TASK TO COMPLETE:
Begin at the line below that has "the techniques we" and stop after the line that has "that accepts the". Please restate only those lines, word for word.

EXERCISE MATERIALS:
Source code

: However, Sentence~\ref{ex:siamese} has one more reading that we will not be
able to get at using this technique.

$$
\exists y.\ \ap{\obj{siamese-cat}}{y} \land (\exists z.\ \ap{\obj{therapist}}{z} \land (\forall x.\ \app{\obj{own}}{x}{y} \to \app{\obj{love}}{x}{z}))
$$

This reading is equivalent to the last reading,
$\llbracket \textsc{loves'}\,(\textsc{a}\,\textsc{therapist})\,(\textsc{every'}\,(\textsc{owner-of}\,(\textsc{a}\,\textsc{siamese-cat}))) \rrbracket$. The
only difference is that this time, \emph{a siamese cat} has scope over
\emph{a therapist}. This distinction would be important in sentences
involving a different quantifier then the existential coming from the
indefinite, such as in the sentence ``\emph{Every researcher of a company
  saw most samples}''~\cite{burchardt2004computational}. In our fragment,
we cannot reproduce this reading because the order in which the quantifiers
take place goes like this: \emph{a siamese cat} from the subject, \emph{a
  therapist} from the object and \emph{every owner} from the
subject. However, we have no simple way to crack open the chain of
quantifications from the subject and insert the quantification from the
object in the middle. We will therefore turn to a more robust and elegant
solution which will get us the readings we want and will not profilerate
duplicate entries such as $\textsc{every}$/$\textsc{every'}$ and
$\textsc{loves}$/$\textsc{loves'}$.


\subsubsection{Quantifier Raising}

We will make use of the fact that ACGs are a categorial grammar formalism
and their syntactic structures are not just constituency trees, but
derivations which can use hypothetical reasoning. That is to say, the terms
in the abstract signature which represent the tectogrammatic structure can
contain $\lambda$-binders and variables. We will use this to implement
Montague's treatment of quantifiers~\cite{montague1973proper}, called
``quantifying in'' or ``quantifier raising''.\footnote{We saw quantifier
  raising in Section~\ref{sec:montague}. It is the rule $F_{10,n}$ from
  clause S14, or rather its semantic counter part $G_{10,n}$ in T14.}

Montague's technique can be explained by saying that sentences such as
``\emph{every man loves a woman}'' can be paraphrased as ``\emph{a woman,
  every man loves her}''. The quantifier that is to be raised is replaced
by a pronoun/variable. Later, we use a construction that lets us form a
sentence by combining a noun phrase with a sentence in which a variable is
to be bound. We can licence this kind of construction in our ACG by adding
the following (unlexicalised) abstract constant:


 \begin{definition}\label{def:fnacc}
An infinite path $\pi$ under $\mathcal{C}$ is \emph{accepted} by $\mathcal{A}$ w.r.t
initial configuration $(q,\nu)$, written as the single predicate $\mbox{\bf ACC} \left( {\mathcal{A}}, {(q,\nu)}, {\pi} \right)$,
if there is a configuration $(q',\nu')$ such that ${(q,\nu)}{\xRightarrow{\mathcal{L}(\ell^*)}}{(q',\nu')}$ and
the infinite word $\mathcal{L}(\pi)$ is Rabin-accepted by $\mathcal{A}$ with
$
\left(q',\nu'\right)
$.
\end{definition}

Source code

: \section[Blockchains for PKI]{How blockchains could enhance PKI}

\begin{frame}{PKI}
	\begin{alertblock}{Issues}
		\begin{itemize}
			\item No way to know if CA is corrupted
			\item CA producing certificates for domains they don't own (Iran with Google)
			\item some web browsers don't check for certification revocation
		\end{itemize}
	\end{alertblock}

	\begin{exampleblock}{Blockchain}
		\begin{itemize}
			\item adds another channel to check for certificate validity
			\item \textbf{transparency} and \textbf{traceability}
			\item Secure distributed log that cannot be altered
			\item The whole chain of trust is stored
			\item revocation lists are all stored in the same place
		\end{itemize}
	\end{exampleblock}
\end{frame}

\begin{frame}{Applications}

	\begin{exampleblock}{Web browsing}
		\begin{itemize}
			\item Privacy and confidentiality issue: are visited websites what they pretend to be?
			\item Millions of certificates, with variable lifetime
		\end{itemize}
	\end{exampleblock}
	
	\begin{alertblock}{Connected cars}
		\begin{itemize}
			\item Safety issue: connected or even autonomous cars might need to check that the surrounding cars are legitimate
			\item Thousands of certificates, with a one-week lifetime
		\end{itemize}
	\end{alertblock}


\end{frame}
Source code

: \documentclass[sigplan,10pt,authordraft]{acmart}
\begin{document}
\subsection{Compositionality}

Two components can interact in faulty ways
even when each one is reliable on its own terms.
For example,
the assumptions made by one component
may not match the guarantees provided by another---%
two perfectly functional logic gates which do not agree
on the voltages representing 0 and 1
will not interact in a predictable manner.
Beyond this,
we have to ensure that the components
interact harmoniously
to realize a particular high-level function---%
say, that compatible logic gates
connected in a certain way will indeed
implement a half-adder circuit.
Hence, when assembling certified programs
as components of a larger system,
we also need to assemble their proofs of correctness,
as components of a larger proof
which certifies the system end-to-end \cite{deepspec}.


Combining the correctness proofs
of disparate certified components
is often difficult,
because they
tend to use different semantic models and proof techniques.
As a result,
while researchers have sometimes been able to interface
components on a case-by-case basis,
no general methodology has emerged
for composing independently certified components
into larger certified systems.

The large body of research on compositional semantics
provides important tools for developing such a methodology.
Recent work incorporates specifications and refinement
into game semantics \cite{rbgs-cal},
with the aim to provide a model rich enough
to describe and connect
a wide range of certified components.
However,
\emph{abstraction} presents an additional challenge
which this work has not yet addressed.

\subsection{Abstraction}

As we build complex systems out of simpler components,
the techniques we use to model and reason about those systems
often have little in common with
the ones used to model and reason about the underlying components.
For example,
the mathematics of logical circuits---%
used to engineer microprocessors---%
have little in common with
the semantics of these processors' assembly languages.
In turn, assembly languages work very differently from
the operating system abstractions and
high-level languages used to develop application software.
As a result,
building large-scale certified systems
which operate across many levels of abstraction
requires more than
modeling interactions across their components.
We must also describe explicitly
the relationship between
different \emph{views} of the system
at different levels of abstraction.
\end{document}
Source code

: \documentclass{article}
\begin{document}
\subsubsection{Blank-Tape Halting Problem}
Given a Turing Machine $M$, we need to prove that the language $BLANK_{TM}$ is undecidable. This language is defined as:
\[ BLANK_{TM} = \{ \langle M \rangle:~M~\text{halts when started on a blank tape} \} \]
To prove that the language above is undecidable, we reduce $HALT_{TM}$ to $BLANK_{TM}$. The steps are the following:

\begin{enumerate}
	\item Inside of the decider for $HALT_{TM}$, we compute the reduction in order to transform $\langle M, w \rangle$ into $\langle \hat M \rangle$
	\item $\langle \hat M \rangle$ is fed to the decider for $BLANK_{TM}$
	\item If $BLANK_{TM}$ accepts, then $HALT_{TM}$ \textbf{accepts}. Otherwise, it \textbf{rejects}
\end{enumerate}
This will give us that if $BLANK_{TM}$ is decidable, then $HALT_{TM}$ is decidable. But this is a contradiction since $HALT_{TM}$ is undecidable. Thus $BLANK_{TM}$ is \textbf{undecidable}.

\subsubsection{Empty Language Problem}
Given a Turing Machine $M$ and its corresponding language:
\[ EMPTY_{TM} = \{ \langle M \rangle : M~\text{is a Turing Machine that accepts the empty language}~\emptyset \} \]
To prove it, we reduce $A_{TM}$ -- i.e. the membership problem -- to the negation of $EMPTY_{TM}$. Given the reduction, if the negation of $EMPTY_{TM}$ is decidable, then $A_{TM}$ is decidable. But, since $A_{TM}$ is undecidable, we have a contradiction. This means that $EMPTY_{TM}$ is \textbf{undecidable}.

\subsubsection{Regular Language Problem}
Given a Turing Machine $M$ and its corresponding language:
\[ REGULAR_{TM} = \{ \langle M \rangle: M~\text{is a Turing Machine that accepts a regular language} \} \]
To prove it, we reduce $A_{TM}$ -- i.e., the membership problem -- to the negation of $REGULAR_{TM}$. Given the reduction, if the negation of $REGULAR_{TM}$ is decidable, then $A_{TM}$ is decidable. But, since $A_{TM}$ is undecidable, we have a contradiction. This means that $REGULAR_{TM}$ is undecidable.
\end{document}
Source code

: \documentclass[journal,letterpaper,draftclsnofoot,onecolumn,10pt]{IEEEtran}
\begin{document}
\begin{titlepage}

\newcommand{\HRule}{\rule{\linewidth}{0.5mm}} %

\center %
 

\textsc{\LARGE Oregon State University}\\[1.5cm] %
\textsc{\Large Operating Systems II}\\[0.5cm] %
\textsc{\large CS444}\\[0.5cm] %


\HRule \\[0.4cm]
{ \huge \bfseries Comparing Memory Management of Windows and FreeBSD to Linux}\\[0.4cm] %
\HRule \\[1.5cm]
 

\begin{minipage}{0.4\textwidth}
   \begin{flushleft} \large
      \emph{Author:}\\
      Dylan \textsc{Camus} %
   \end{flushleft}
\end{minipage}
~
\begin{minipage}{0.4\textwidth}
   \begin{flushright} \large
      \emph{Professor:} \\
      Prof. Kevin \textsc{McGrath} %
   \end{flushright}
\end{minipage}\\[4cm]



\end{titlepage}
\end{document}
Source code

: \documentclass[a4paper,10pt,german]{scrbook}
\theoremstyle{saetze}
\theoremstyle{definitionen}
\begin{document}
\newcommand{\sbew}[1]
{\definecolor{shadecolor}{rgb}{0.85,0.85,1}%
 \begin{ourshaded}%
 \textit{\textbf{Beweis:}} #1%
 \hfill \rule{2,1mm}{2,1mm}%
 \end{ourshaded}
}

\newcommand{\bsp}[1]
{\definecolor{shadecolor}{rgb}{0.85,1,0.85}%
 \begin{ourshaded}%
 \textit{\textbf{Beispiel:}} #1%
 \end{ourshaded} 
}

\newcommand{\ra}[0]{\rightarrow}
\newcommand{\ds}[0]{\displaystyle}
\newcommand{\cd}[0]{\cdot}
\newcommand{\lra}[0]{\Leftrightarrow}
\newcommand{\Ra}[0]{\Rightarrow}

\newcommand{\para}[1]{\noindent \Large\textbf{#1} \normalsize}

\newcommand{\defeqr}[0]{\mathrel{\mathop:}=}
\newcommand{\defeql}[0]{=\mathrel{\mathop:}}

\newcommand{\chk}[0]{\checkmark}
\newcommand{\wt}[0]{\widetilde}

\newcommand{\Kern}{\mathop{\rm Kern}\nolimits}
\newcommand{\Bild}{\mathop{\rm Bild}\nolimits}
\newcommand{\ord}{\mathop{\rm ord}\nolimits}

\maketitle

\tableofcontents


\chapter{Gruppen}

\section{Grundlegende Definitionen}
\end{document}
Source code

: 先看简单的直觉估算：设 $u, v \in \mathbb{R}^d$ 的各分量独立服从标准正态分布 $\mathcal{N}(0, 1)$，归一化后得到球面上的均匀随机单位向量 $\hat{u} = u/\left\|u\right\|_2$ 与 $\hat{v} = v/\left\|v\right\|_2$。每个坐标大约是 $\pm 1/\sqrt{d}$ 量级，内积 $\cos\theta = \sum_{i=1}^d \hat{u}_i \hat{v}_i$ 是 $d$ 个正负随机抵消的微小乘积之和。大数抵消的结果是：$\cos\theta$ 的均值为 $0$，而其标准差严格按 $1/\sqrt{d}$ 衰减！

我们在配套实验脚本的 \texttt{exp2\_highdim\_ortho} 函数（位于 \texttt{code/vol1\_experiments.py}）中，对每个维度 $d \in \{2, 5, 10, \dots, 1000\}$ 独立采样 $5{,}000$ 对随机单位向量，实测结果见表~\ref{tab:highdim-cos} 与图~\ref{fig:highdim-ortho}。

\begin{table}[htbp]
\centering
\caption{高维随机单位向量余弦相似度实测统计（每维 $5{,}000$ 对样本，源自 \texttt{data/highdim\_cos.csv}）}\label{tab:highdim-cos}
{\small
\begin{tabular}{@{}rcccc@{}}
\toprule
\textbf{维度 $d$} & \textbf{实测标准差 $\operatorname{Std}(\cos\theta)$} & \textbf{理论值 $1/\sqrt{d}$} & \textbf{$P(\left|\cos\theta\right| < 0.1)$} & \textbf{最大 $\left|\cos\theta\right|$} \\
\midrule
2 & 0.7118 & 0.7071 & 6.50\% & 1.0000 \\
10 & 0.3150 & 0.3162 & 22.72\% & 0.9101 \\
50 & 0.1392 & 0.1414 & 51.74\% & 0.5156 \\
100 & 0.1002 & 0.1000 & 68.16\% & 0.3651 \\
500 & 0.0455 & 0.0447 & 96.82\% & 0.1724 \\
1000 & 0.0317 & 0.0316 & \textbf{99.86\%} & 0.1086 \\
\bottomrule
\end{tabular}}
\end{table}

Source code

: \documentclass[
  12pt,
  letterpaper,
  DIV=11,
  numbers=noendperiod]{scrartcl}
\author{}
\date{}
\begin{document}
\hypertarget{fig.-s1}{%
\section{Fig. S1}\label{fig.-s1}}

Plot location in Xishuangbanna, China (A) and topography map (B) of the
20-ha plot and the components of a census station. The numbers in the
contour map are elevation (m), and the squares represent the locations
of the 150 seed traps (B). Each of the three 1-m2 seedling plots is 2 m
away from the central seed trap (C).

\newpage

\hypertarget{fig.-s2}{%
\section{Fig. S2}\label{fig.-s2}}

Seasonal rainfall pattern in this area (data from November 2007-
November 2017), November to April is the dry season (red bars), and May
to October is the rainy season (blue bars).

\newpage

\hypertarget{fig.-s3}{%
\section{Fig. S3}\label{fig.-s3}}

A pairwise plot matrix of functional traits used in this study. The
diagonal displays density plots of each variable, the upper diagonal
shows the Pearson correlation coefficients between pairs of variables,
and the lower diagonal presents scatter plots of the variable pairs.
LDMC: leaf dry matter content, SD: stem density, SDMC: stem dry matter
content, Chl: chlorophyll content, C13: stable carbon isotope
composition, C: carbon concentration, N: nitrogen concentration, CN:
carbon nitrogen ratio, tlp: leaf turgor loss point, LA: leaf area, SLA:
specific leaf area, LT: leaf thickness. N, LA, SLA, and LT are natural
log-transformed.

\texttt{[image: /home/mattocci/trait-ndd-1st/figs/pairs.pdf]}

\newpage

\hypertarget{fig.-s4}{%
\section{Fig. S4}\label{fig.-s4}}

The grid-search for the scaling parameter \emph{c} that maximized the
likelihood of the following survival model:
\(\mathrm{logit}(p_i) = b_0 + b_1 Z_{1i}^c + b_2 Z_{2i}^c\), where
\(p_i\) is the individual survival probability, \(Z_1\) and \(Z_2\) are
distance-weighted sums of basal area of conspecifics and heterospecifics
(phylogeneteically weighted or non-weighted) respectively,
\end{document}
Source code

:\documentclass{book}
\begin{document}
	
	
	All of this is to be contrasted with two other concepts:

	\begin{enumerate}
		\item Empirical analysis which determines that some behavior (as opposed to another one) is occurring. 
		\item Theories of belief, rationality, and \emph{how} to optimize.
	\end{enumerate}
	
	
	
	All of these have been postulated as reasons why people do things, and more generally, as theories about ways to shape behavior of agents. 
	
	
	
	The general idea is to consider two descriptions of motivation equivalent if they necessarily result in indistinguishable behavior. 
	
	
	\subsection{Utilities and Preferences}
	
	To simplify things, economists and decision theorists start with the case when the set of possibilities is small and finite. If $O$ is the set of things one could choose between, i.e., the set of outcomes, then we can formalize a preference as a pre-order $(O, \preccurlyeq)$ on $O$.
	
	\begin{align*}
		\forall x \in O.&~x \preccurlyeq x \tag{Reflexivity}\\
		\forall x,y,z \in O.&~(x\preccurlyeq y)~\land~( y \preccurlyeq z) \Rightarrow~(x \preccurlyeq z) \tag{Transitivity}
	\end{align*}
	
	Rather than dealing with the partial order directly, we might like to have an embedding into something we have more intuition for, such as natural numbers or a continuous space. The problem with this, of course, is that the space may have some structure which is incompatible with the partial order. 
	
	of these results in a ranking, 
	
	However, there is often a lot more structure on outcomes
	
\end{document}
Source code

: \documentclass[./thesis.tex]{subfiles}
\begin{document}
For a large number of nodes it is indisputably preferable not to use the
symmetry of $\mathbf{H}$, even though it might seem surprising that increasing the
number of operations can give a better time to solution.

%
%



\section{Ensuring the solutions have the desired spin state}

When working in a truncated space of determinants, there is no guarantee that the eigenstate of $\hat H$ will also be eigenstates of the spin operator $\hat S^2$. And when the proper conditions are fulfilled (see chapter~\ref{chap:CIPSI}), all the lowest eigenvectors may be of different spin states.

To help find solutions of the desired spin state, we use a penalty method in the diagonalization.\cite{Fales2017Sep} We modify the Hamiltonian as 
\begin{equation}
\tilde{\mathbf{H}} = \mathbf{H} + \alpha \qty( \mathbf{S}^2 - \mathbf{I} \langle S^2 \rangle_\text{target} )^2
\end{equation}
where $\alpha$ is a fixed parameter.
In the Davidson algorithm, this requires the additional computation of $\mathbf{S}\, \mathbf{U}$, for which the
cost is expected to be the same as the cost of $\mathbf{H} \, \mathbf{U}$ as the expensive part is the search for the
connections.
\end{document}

RESPONSE BOX:
the techniques we use to model and reason about those systems
often have little in common with
the ones used to model and reason about the underlying components.
For example,
the mathematics of logical circuits---%
used to engineer microprocessors---%
have little in common with
the semantics of these processors' assembly languages.
In turn, assembly languages work very differently from
the operating system abstractions and
high-level languages used to develop application software.
As a result,
building large-scale certified systems
which operate across many levels of abstraction
requires more than
modeling interactions across their components.
We must also describe explicitly
the relationship between
different \emph{views} of the system
at different levels of abstraction.
\end{document}
Source code

: \documentclass{article}
\begin{document}
\subsubsection{Blank-Tape Halting Problem}
Given a Turing Machine $M$, we need to prove that the language $BLANK_{TM}$ is undecidable. This language is defined as:
\[ BLANK_{TM} = \{ \langle M \rangle:~M~\text{halts when started on a blank tape} \} \]
To prove that the language above is undecidable, we reduce $HALT_{TM}$ to $BLANK_{TM}$. The steps are the following:

\begin{enumerate}
	\item Inside of the decider for $HALT_{TM}$, we compute the reduction in order to transform $\langle M, w \rangle$ into $\langle \hat M \rangle$
	\item $\langle \hat M \rangle$ is fed to the decider for $BLANK_{TM}$
	\item If $BLANK_{TM}$ accepts, then $HALT_{TM}$ \textbf{accepts}. Otherwise, it \textbf{rejects}
\end{enumerate}
This will give us that if $BLANK_{TM}$ is decidable, then $HALT_{TM}$ is decidable. But this is a contradiction since $HALT_{TM}$ is undecidable. Thus $BLANK_{TM}$ is \textbf{undecidable}.

\subsubsection{Empty Language Problem}
Given a Turing Machine $M$ and its corresponding language:
\[ EMPTY_{TM} = \{ \langle M \rangle : M~\text{is a Turing Machine that accepts the empty language}~\emptyset \} \]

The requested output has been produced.